Mi hermana, no contenta con el aquelarre que acababa de perpetrar, saltó sobre otro de los cirujanos (ella recordaba que en su intervención había más de uno) y le seccionó la carótida limpiamente. ¡Zas! Qué escandaloso es el cuerpo humano. En un par de segundos, todo el quirófano se llenó de sangre. Un giro de 180 grados y una de las enfermeras perdió el 50 por ciento de visión.

–No sé de qué se queja –le dijo mi hermana, con muy malos modos (y el globo ocular pendiente del nervio óptico como un péndulo sanguinolento)–. Aún le queda el otro ojo.

Mi hermana, para eso de las reacciones, es muy visceral. Me temo que en sentido literal.

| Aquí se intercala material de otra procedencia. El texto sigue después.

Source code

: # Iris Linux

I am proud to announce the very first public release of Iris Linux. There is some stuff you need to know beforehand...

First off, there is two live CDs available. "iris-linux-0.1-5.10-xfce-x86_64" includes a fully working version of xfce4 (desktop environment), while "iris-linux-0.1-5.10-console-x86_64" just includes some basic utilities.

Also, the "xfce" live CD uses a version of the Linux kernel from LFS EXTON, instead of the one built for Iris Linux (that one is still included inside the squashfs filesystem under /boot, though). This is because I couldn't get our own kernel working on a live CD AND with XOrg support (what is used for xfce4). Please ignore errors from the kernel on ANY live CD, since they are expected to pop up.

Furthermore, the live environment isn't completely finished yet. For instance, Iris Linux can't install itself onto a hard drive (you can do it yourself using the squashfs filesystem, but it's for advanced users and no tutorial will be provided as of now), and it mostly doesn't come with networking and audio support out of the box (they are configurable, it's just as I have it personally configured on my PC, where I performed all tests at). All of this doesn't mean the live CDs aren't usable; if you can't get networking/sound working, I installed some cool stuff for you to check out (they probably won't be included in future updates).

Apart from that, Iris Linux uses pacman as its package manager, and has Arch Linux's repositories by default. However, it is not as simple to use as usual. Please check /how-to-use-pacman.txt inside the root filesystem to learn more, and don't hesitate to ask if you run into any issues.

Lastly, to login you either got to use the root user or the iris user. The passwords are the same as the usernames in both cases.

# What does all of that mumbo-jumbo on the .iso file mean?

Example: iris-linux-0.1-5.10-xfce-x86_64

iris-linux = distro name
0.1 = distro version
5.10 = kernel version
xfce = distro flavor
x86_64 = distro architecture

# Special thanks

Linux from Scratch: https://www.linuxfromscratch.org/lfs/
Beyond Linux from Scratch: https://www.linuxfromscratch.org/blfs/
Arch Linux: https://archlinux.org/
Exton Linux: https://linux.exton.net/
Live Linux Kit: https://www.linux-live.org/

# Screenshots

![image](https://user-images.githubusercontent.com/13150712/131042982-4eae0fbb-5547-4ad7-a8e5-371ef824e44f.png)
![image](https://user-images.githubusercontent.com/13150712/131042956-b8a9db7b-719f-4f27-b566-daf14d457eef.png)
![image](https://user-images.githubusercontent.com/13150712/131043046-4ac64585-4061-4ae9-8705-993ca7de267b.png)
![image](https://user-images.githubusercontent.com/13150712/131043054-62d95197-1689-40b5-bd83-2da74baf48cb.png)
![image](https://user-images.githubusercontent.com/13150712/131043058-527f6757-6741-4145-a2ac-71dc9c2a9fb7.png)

Después del arrebato, se quedó mucho más calmada y volvió a su habitación. Aunque hay que decir una cosa: la gente nunca dejará de sorprenderme (“ni a mí de asquearme”, apostilla mamá sobre la taza del water; últimamente, el alcohol ha dejado de ser su amigo). Qué gran abanico de reacciones es capaz de desplegar un pasillo lleno de enfermos y sus visitas (fumando como carreteros, comiendo pipas mientras echan las cáscaras al suelo, agitando sin piedad sus mechas y sus abalorios) ante la visión, al parecer de lo más insólita, de una mujer medio desnuda con la misma cara que la ex primera dama –aún un poco tumefacta, todo hay que decirlo–, caminando descalza sin prestar atención al carnaval de horrores del corredor de un hospital de la Seguridad Social, cubierta de sangre y de lo que parecen jirones de piel y fragmentos inidentificables de vísceras y carroña. La gente es súper ordinaria. Qué manera de mirar, qué manera de murmurar –sin que le importen lo más mínimo los sentimientos ajenos–, qué manera de comportarse. ¡Qué ordinariez!

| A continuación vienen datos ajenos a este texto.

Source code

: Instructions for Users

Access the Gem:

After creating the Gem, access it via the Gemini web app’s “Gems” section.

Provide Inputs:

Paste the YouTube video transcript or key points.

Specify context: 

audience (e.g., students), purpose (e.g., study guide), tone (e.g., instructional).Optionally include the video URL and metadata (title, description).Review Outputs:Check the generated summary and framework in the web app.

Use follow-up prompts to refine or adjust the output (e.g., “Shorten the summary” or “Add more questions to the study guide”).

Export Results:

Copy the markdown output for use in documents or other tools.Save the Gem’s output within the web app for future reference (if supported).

–Lo peor de todo no son sus caras; que qué caras, hijo mío –me dijo mi hermana esta mañana, mientras tomaba una sopa con pajita (mientras se soluciona su problema de “agresividad reprimida” le han puesto una camisa de fuerza; eso sí, monísima: con las mangas estampadas con grandes zinnias en tonos flúor)–. No. Lo peor es la mala educación. Es que no puedo con la mala educación…

Ni yo tampoco.

[Mi hermano está desolado. Hace exactamente una semana perdió en una discoteca de nombre paradójico –¿Cool? ¿Esa ratonera, cool? Jajajaja, en algún departamento del cielo alguien debe estar afilando una guadaña reservada exclusivamente para los dueños de discotecas maricas– una levita de la tía Puri(ficación) García y una americana divina de color chocolate con rayas quebradas en tono mostaza. Si alguien puede dar noticias de alguna de estas dos prendas, como diría Madame Blavatsky, “que se manifieste sin demora”. Y si las han secuestrado, que nos envíen un botón como señal…]

5 Comments:

Blogger Rebecca Milans said...

baby, con tantos cadaveres creo que es hora de aplicar plastinal y empezar su carrera artistica, al mejor estilo de Gunter Von Hagen

http://www.bodyworlds.com/

no le falta ni material ni inspiracion !!!

Exito !!!

March 13, 2005 at 2:07 PM  
Blogger Manuel said...

Supongo que lo de La mala educación es referencia a cierta película sobrevalorada que circula por ahí... o me equivoco?

March 14, 2005 at 8:11 AM  
Blogger Madame X. said...

Querido Doppelganger, no le busque los tres pies al gato, por muy tullido que esté. La mala educación es, sencillamente, la mala educación.

March 14, 2005 at 8:47 AM  
Blogger Manuel said...

Tienes razón, Baby, pero parece que alguien más le empezó a buscar trés pies al gato tullido...
La buena educación se mama, por lo visto y -al parecer- tampoco tiene arreglo.

March 14, 2005 at 2:27 PM  
Blogger Madame X. said...

En efecto. Aún me acuerdo del leitmotiv de mi hermana, borracha como una cuba, en los servicios de un tugurio infecto: "¡La clase se mama! La clase se mamaaaaaaaaaaaa". Jajajajaja.